What is expected: Look through the entries below and report every line that has "Widget".

* * * * * * * * *

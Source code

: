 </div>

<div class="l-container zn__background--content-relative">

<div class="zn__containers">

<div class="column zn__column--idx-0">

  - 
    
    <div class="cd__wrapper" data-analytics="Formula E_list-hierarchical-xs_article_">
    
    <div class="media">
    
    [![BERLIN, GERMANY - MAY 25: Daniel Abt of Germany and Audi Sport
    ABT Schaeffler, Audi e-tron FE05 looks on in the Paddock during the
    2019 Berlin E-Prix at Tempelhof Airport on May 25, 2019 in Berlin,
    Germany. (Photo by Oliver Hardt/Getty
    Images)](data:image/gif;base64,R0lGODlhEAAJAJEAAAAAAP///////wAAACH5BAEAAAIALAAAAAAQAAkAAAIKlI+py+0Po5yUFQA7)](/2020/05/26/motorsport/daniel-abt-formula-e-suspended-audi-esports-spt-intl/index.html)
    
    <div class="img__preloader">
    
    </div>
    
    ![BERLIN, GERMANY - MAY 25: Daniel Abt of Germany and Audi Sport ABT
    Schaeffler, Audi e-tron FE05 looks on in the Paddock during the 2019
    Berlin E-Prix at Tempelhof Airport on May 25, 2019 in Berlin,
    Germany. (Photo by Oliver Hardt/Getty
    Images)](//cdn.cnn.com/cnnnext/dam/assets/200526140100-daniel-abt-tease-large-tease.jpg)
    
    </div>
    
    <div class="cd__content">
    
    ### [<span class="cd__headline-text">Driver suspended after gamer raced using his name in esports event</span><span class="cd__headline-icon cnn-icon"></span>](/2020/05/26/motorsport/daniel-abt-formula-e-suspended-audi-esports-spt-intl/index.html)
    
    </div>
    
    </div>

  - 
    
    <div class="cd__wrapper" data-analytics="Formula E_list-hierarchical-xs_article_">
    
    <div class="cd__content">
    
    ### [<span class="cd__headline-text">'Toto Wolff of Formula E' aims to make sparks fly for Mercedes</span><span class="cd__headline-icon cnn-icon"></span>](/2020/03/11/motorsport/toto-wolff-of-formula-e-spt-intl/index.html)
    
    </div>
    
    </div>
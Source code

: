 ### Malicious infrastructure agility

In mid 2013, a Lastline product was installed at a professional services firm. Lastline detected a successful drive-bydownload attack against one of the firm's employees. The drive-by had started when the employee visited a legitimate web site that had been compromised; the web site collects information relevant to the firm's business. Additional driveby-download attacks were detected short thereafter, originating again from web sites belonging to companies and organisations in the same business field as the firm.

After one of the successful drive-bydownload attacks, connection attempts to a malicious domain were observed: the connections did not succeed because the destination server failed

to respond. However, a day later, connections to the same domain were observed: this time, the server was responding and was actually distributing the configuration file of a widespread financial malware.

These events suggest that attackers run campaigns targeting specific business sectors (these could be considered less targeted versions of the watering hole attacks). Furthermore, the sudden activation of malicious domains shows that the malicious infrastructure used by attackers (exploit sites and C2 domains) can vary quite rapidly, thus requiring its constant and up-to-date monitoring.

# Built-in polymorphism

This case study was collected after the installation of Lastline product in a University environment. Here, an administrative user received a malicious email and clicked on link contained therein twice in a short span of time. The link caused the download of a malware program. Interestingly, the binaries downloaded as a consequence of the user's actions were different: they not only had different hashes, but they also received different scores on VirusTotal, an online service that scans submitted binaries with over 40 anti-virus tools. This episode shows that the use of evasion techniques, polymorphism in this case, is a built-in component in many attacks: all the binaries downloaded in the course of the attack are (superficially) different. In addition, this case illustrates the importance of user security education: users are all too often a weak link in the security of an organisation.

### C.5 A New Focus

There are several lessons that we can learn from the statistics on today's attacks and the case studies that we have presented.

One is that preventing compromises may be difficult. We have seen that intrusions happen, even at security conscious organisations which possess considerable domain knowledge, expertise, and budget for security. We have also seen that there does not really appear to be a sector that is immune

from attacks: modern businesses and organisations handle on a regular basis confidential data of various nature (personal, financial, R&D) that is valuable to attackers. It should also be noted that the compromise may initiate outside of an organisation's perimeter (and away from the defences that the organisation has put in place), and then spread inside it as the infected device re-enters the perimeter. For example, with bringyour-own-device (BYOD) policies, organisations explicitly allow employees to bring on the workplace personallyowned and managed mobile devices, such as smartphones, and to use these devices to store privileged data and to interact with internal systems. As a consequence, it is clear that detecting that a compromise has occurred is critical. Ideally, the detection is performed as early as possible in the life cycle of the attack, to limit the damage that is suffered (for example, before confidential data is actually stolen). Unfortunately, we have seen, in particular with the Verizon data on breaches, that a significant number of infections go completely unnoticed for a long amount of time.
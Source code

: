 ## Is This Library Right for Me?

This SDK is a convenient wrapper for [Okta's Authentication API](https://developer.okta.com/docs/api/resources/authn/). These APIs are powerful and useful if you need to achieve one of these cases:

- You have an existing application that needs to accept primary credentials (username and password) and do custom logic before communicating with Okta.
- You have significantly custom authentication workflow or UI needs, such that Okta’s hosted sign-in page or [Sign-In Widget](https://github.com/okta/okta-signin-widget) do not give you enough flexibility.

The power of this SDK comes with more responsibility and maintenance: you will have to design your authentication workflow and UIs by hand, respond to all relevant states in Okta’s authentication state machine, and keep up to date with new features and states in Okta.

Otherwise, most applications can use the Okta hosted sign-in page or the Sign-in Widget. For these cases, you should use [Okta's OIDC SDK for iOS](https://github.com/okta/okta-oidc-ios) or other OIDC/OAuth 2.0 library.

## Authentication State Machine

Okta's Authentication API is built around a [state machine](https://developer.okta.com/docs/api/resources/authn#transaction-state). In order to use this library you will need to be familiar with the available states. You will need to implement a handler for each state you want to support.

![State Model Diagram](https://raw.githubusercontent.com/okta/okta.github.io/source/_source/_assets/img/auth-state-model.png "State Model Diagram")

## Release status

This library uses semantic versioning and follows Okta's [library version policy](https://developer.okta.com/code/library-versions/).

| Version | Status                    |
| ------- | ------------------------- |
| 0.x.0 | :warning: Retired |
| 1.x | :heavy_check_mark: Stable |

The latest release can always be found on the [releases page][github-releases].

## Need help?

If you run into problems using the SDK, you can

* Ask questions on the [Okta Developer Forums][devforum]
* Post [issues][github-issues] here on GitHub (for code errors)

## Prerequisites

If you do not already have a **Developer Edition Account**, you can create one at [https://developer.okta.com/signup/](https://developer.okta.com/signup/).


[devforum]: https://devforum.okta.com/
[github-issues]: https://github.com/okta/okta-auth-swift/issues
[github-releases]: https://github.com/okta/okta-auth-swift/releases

* * * * * * * * *

Solution for this exercise:
- You have significantly custom authentication workflow or UI needs, such that Okta’s hosted sign-in page or [Sign-In Widget](https://github.com/okta/okta-signin-widget) do not give you enough flexibility.
Otherwise, most applications can use the Okta hosted sign-in page or the Sign-in Widget. For these cases, you should use [Okta's OIDC SDK for iOS](https://github.com/okta/okta-oidc-ios) or other OIDC/OAuth 2.0 library.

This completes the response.